Directions for this task -
A word-for-word repetition of all the entries is required.

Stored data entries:
::::::::::

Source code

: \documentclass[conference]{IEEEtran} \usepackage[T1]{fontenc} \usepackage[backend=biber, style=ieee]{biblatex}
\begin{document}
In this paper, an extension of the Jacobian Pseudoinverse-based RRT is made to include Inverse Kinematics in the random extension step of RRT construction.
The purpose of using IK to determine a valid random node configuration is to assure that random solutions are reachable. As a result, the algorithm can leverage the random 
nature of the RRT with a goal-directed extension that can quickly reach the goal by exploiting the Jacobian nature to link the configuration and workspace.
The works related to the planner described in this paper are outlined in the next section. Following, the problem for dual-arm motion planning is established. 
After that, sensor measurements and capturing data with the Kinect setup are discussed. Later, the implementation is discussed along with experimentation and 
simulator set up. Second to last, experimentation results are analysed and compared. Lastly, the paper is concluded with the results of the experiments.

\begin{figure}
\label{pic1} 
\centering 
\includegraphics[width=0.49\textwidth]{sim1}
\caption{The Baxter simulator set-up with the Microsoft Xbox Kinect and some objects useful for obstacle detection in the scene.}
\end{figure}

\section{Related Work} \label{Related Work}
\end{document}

::::::::::

Reply to the task -
Source code

: \documentclass[conference]{IEEEtran} \usepackage[T1]{fontenc} \usepackage[backend=biber, style=ieee]{biblatex}
\begin{document}
In this paper, an extension of the Jacobian Pseudoinverse-based RRT is made to include Inverse Kinematics in the random extension step of RRT construction.
The purpose of using IK to determine a valid random node configuration is to assure that random solutions are reachable. As a result, the algorithm can leverage the random 
nature of the RRT with a goal-directed extension that can quickly reach the goal by exploiting the Jacobian nature to link the configuration and workspace.
The works related to the planner described in this paper are outlined in the next section. Following, the problem for dual-arm motion planning is established. 
After that, sensor measurements and capturing data with the Kinect setup are discussed. Later, the implementation is discussed along with experimentation and 
simulator set up. Second to last, experimentation results are analysed and compared. Lastly, the paper is concluded with the results of the experiments.

\begin{figure}
\label{pic1} 
\centering 
\includegraphics[width=0.49\textwidth]{sim1}
\caption{The Baxter simulator set-up with the Microsoft Xbox Kinect and some objects useful for obstacle detection in the scene.}
\end{figure}

\section{Related Work} \label{Related Work}
\end{document}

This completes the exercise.